Work task:
Word for word, retype the lines from the one containing "#### Hamming distance" to the last line of the data below, both ends included.

Records supplied:
'''
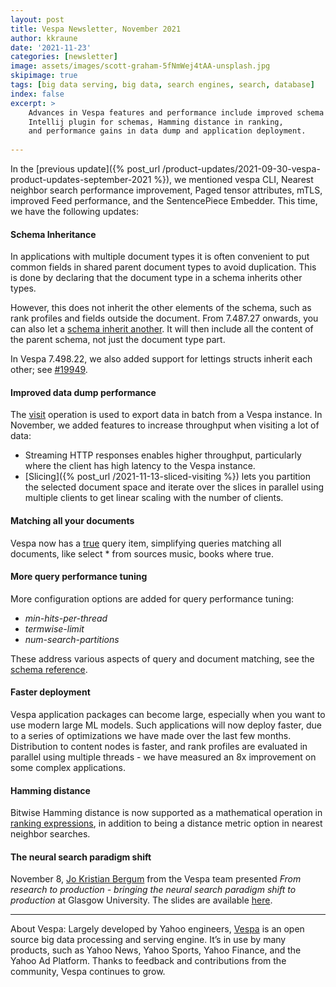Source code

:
 ```yaml
---
layout: post
title: Vespa Newsletter, November 2021
author: kkraune
date: '2021-11-23'
categories: [newsletter]
image: assets/images/scott-graham-5fNmWej4tAA-unsplash.jpg
skipimage: true
tags: [big data serving, big data, search engines, search, database]
index: false
excerpt: >
    Advances in Vespa features and performance include improved schema inheritance,
    Intellij plugin for schemas, Hamming distance in ranking,
    and performance gains in data dump and application deployment.
    
---
```


In the [previous update]({% post_url /product-updates/2021-09-30-vespa-product-updates-september-2021 %}),
we mentioned vespa CLI, Nearest neighbor search performance improvement, Paged tensor attributes, mTLS,
improved Feed performance, and the SentencePiece Embedder. This time, we have the following updates:


#### Schema Inheritance
In applications with multiple document types
it is often convenient to put common fields in shared parent document types to avoid duplication.
This is done by declaring that the document type in a schema inherits other types.

However, this does not inherit the other elements of the schema,
such as rank profiles and fields outside the document.
From 7.487.27 onwards, you can also let a [schema inherit another](https://docs.vespa.ai/en/schema-inheritance.html).
It will then include all the content of the parent schema, not just the document type part.

In Vespa 7.498.22, we also added support for lettings structs inherit each other;
see [#19949](https://github.com/vespa-engine/vespa/pull/19949).


#### Improved data dump performance
The [visit](https://docs.vespa.ai/en/content/visiting.html) operation
is used to export data in batch from a Vespa instance.
In November, we added features to increase throughput when visiting a lot of data:
* Streaming HTTP responses enables higher throughput,
  particularly where the client has high latency to the Vespa instance.
* [Slicing]({% post_url /2021-11-13-sliced-visiting %}) lets you partition the selected document space
  and iterate over the slices in parallel using multiple clients to get linear scaling with the number of clients.


#### Matching all your documents
Vespa now has a [true](https://docs.vespa.ai/en/reference/query-language-reference.html#literal.true) query item,
simplifying queries matching all documents, like select * from sources music, books where true.


#### More query performance tuning
More configuration options are added for query performance tuning:
* _min-hits-per-thread_
* _termwise-limit_
* _num-search-partitions_

These address various aspects of query and document matching,
see the [schema reference](https://docs.vespa.ai/en/reference/schema-reference.html#rank-profile).


#### Faster deployment
Vespa application packages can become large, especially when you want to use modern large ML models.
Such applications will now deploy faster, due to a series of optimizations we have made over the last few months.
Distribution to content nodes is faster, and rank profiles are evaluated in parallel using multiple threads -
we have measured an 8x improvement on some complex applications.

#### Hamming distance
Bitwise Hamming distance is now supported as a mathematical operation in
[ranking expressions](https://docs.vespa.ai/en/reference/ranking-expressions.html),
in addition to being a distance metric option in nearest neighbor searches.

#### The neural search paradigm shift
November 8, [Jo Kristian Bergum](https://github.com/jobergum) from the Vespa team presented
_From research to production - bringing the neural search paradigm shift to production_ at Glasgow University.
The slides are available
[here](https://docs.google.com/presentation/d/1oLt87DQhYhsw6bLkY6jmPiwzPco43HPok0bq2uI0Nao/edit?usp=sharing).


___
About Vespa: Largely developed by Yahoo engineers,
[Vespa](https://github.com/vespa-engine/vespa) is an open source big data processing and serving engine.
It’s in use by many products, such as Yahoo News, Yahoo Sports, Yahoo Finance, and the Yahoo Ad Platform.
Thanks to feedback and contributions from the community, Vespa continues to grow.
'''
Written answer:
#### Hamming distance
Bitwise Hamming distance is now supported as a mathematical operation in
[ranking expressions](https://docs.vespa.ai/en/reference/ranking-expressions.html),
in addition to being a distance metric option in nearest neighbor searches.

#### The neural search paradigm shift
November 8, [Jo Kristian Bergum](https://github.com/jobergum) from the Vespa team presented
_From research to production - bringing the neural search paradigm shift to production_ at Glasgow University.
The slides are available
[here](https://docs.google.com/presentation/d/1oLt87DQhYhsw6bLkY6jmPiwzPco43HPok0bq2uI0Nao/edit?usp=sharing).


___
About Vespa: Largely developed by Yahoo engineers,
[Vespa](https://github.com/vespa-engine/vespa) is an open source big data processing and serving engine.
It’s in use by many products, such as Yahoo News, Yahoo Sports, Yahoo Finance, and the Yahoo Ad Platform.
Thanks to feedback and contributions from the community, Vespa continues to grow.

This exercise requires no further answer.